It was all going swimmingly until China announced an almost 18% increase in military expenditures, and it certainly didn’t help that just one year later it surpassed Japan as the largest US foreign creditor, only to take the US’s spot as the world’s leading economy in 2010. In 2012 China got new leadership, and president Xi Jinping seemed keen to develop a positive relationship with then-president Barack Obama. The US and China appeared to be on the same page. Even after the 2016 elections in the US that resulted in Donald J. Trump becoming president, the relationship between the two forces remained stable, at least until 2018 and the start of a trade war between them. The deterioration of their relationship continued in 2019, as the US accused China of being a currency manipulator. The feud later extended into areas such as technology when the US placed the company Huawei on entity list, which made it more difficult for Chinese tech moguls to do business with US companies. One of the most recent conflicts involved the failure of US engagement with China. The US Secretary Mike Pompeo delivered a speech where he mentioned a few reasons why the engagement really failed, namely the repression in Hong Kong and Xinjiang, blows to the economy and intellectual property theft.
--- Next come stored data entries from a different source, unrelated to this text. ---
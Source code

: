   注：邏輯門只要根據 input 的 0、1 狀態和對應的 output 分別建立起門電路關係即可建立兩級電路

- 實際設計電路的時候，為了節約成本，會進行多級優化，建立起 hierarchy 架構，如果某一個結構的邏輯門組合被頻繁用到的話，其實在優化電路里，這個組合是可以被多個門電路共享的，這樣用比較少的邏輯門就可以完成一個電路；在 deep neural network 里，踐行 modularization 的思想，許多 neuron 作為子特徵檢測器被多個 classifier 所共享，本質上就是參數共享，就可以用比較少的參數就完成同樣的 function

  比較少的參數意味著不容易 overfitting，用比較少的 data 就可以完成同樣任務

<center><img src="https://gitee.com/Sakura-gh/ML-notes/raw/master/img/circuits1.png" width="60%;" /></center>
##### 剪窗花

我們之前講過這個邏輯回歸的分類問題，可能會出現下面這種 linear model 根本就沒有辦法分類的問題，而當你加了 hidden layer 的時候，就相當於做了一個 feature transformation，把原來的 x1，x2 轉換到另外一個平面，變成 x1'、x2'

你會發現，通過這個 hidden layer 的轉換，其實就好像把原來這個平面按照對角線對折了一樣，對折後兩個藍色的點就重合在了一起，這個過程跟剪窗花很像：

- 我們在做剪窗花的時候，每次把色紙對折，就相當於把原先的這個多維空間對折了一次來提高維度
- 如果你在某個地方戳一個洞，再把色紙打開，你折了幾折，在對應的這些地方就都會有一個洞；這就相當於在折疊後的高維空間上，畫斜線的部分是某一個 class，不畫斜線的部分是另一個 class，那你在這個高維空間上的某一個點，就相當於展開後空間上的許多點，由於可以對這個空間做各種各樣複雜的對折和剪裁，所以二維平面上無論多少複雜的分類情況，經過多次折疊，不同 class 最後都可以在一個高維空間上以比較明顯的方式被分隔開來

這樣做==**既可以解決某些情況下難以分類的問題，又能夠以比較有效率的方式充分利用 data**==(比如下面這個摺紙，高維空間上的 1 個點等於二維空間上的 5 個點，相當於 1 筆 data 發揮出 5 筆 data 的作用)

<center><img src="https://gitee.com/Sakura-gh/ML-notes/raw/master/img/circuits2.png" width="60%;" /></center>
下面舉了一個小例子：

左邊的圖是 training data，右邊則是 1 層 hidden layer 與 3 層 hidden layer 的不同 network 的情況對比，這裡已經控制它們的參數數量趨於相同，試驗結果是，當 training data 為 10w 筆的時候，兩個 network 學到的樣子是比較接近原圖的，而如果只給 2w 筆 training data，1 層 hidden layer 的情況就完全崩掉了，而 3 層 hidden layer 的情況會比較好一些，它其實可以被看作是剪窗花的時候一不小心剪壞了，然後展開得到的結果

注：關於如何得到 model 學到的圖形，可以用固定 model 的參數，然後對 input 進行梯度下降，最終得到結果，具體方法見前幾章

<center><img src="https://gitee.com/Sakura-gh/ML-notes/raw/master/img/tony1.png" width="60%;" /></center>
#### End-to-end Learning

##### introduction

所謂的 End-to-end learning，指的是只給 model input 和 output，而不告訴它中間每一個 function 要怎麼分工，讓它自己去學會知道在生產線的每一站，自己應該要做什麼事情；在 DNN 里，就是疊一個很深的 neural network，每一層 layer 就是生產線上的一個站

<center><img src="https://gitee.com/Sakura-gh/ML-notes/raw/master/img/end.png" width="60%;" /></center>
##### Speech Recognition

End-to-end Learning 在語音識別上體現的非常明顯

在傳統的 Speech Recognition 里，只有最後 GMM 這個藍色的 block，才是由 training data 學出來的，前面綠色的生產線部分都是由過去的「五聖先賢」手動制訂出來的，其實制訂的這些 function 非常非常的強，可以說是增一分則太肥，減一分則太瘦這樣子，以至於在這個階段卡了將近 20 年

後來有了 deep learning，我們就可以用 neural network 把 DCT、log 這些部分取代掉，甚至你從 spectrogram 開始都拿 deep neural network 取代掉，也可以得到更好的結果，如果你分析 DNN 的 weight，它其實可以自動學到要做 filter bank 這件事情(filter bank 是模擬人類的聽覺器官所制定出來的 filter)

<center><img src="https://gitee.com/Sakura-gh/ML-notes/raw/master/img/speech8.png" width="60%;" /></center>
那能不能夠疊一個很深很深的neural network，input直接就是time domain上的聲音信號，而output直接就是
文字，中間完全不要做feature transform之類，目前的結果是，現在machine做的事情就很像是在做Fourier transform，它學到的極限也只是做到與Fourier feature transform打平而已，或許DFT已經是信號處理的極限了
We haven’t found one shred of evidence to support Donald Trump’s tweet about China manufacturing global warming. Finding evidence about the existence of global warming wasn’t that hard, since Oxford Dictionary offers a good explanation of this concept and professors from Harvard University wrote a paper supporting the thesis. Our conclusion is that this statement was false. It was a product of several decades of tense international relationships between the US and China that never really ended. While these two countries are the two biggest manufactures in the world, no sane person would ever believe one of them created global warming, let alone tweet about it.
While it is certainly good that we have the freedom of speech in the modern world, in our opinion, this should not apply to high profile individuals who have the power to sway the minds of millions. Twitter’s own fact checking initiative encourages people to think about what they read and what is the motivation behind what someone says (especially a future, existent or former President).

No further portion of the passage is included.